ROME, N.Y. The massive and potentially chaotic undertaking that is Woodstock '99 was unfolding smoothly Friday morning (July 23), organizers said.
In contrast to the previous two Woodstock festivals in 1969 and 1994, fans without tickets are finding it difficult to breach the concert's security, according to co-producer John Scher, who said most interlopers are turning away when they see the walls that protect Griffiss Air Force Base.
About 150,000 ticket holders had descended upon the site of Woodstock '99 by Friday morning, and 70,000 more were expected by the afternoon, Scher said at a press conference. The festival officially began at noon Friday with a performance by Godfather of Soul James Brown.
Scher announced that Sugar Ray had dropped off the bill due to illness, although he seemed to mistake the band for a solo act. "We hope Mr. Ray feels better," he said.
Sugar Ray singer Mark McGrath is sick, but the illness is not serious, according to an Atlantic Records representative. G. Love and Special Sauce were scheduled to fill in for Sugar Ray on Friday afternoon on Woodstock's east stage.
Scher compared Rome's mayor, Joseph Griffo, to Max Yasgur, who allowed the organizers of the original Woodstock to use his farm in Bethel, N.Y., for the festival. "This year, we needed to find an angel who was willing to host us. We found that in Mayor Griffo," Scher said.
"Hope you all enjoyed the fine weather," the mayor said. "It's gonna get just a little hotter the sun will continue to shine. It's not your ordinary Woodstock" (RealAudio excerpt of interview).
Torrential downpours struck the original Woodstock in 1969 and its 1994 sequel. Thunderstorms and continued mid-'90s temperatures are predicted for Saturday.
Fans parked 50,000 cars on the site, facing only occasional traffic jams on their way in, according to Major James Parmley of the New York State Police, who have a strong presence at the base. For the most part, fans made it in without incident, although police reported three arrests Thursday night off the grounds. One of the arrests was for speeding, drunk driving and drug possession, Parmley said. He did not detail the other two.
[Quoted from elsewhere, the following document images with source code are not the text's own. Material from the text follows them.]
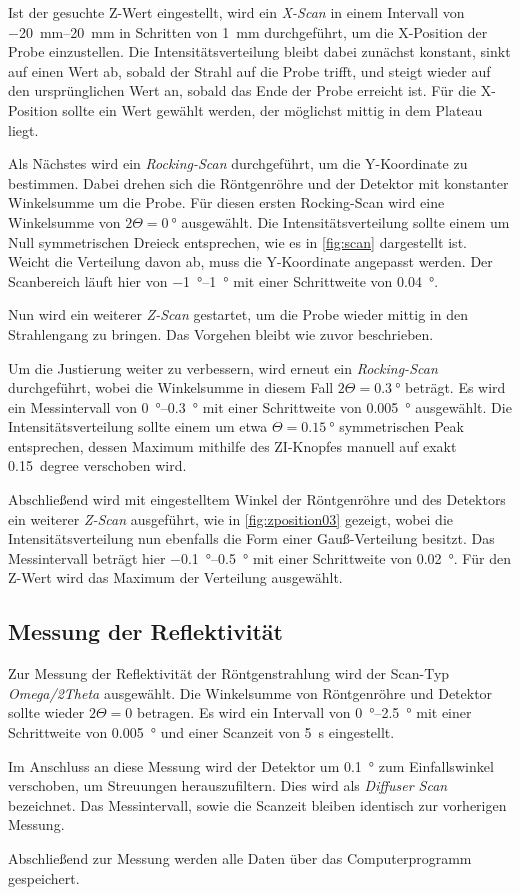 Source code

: Ist der gesuchte Z-Wert eingestellt,
wird ein \emph{X-Scan} in einem Intervall von \SIrange{-20}{20}{\milli\meter} in Schritten von \SI{1}{\milli\meter} durchgeführt,
um die X-Position der Probe einzustellen.
Die Intensitätsverteilung bleibt dabei zunächst konstant,
sinkt auf einen Wert ab,
sobald der Strahl auf die Probe trifft,
und steigt wieder auf den ursprünglichen Wert an,
sobald das Ende der Probe erreicht ist.
Für die X-Position sollte ein Wert gewählt werden,
der möglichst mittig in dem Plateau liegt.

Als Nächstes wird ein \emph{Rocking-Scan} durchgeführt,
um die Y-Koordinate zu bestimmen.
Dabei drehen sich die Röntgenröhre und der Detektor mit konstanter Winkelsumme um die Probe.
Für diesen ersten Rocking-Scan wird eine Winkelsumme von $2 \Theta = \SI{0}{\degree}$ ausgewählt.
Die Intensitätsverteilung sollte einem um Null symmetrischen Dreieck entsprechen,
wie es in \autoref{fig:scan} dargestellt ist.
Weicht die Verteilung davon ab,
muss die Y-Koordinate angepasst werden.
Der Scanbereich läuft hier von \SIrange{-1}{1}{\degree} mit einer Schrittweite von \SI{0.04}{\degree}.

Nun wird ein weiterer \emph{Z-Scan} gestartet,
um die Probe wieder mittig in den Strahlengang zu bringen.
Das Vorgehen bleibt wie zuvor beschrieben.

Um die Justierung weiter zu verbessern,
wird erneut ein \emph{Rocking-Scan} durchgeführt,
wobei die Winkelsumme in diesem Fall $2 \Theta = \SI{0.3}{\degree}$ beträgt.
Es wird ein Messintervall von \SIrange{0}{0.3}{\degree} mit einer Schrittweite von \SI{0.005}{\degree} ausgewählt.
Die Intensitätsverteilung sollte einem um etwa $\Theta = \SI{0.15}{\degree}$ symmetrischen Peak entsprechen,
dessen Maximum mithilfe des ZI-Knopfes manuell auf exakt \SI{0.15}{degree} verschoben wird.

Abschließend wird mit eingestelltem Winkel der Röntgenröhre und des Detektors ein weiterer \emph{Z-Scan} ausgeführt,
wie in \autoref{fig:zposition03} gezeigt,
wobei die Intensitätsverteilung nun ebenfalls die Form einer Gauß-Verteilung besitzt.
Das Messintervall beträgt hier \SIrange{-0.1}{0.5}{\degree} mit einer Schrittweite von \SI{0.02}{\degree}.
Für den Z-Wert wird das Maximum der Verteilung ausgewählt.


\subsection{Messung der Reflektivität}

Zur Messung der Reflektivität der Röntgenstrahlung wird der Scan-Typ \emph{Omega/2Theta} ausgewählt.
Die Winkelsumme von Röntgenröhre und Detektor sollte wieder $2 \Theta = 0$ betragen.
Es wird ein Intervall von \SIrange{0}{2.5}{\degree} mit einer Schrittweite von \SI{0.005}{\degree} und einer Scanzeit von \SI{5}{\second} eingestellt.

Im Anschluss an diese Messung wird der Detektor um \SI{0.1}{\degree} zum Einfallswinkel verschoben,
um Streuungen herauszufiltern.
Dies wird als \emph{Diffuser Scan} bezeichnet.
Das Messintervall,
sowie die Scanzeit bleiben identisch zur vorherigen Messung.

Abschließend zur Messung werden alle Daten über das Computerprogramm gespeichert.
Fans who are arrested on the festival grounds will be arraigned and jailed there via an on-site court system and holding facility, which has a 200-person capacity, according to Ken Donahue, Woodstock's chief of security operations.
But, Donahue added, fans had thus far been well-behaved, and few incidents had been reported.
"It's the Super Bowl of music entertainment," Griffo said from behind a pair of dark sunglasses. "It is the concert to end the century."
Scher added that there was no cut-off limit for tickets to the show. "[The base] could hold 1 million [people]," he said. "But there are not a million coming."